#### HOW TO COMPLETE THIS TASK
Determine how many lines below contain the word "initial", then write that number by itself.

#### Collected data
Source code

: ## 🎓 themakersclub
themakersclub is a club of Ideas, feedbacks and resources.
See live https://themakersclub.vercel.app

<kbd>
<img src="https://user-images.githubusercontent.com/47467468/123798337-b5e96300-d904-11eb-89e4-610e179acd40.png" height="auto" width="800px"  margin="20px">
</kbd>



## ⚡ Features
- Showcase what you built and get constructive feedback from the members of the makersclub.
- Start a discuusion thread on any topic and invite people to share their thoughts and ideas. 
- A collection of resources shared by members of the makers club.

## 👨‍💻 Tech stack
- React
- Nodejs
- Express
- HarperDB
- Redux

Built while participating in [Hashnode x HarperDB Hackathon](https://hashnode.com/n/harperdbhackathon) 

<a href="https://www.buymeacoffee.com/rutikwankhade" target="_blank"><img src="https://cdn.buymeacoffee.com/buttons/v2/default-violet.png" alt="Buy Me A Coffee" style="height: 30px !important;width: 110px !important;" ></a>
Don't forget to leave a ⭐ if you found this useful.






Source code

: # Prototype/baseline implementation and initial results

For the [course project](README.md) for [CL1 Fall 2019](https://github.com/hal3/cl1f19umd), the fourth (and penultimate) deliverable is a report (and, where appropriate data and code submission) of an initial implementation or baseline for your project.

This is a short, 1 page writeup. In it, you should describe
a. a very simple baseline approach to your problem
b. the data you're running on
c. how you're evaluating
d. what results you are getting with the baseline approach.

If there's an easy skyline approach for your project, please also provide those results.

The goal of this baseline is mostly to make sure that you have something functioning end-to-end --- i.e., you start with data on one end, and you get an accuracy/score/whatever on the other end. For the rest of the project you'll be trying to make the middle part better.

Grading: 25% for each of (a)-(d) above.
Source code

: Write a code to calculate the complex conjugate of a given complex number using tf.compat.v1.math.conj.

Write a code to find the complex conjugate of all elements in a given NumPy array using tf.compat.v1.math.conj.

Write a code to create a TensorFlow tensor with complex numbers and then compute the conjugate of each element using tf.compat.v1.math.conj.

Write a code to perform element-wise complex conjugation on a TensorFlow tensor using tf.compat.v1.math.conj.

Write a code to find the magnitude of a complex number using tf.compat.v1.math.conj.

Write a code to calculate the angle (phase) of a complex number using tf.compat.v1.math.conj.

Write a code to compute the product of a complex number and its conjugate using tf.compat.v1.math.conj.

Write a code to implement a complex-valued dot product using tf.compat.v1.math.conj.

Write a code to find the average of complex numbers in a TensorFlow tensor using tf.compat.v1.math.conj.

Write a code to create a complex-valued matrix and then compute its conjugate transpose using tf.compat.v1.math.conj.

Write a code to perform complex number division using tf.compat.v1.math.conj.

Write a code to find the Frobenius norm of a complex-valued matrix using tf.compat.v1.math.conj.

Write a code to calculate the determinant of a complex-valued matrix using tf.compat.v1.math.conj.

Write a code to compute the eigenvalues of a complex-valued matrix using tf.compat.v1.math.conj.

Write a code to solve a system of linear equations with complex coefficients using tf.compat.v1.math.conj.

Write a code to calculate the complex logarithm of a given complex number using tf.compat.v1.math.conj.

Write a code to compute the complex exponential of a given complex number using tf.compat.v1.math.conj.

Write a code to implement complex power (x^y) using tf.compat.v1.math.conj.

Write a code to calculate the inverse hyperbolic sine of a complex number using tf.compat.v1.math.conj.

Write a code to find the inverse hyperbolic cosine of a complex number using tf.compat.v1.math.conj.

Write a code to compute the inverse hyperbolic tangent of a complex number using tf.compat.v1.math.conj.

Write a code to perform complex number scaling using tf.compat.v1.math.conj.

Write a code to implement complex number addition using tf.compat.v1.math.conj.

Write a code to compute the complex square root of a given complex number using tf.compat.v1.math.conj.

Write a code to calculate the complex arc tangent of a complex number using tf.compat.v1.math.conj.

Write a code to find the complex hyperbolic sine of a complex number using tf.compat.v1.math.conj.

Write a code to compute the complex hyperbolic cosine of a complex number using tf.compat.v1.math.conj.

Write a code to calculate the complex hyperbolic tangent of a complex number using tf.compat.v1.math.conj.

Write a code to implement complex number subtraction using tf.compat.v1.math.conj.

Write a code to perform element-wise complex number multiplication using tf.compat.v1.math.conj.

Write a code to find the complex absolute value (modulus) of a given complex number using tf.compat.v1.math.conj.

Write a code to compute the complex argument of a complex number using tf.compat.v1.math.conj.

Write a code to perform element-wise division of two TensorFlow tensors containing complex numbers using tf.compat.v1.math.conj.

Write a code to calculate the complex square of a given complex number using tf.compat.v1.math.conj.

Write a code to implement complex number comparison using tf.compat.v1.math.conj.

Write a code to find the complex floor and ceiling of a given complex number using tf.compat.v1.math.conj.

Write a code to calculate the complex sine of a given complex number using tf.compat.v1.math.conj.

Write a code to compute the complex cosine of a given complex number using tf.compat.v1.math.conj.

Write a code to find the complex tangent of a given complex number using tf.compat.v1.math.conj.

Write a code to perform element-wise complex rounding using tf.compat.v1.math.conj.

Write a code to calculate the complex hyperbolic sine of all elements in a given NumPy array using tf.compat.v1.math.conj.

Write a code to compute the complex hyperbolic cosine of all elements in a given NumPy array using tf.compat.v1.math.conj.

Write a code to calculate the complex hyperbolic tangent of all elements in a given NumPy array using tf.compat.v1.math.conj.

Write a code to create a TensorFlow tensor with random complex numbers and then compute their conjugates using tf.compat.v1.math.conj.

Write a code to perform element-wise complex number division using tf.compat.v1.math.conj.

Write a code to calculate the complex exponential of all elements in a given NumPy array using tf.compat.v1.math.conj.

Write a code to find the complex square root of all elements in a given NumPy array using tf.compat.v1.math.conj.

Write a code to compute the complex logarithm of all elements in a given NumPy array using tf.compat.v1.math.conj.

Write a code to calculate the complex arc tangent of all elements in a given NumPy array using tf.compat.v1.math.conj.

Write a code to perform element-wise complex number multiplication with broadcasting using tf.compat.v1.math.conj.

#### SOLUTION FOR THIS TASK
2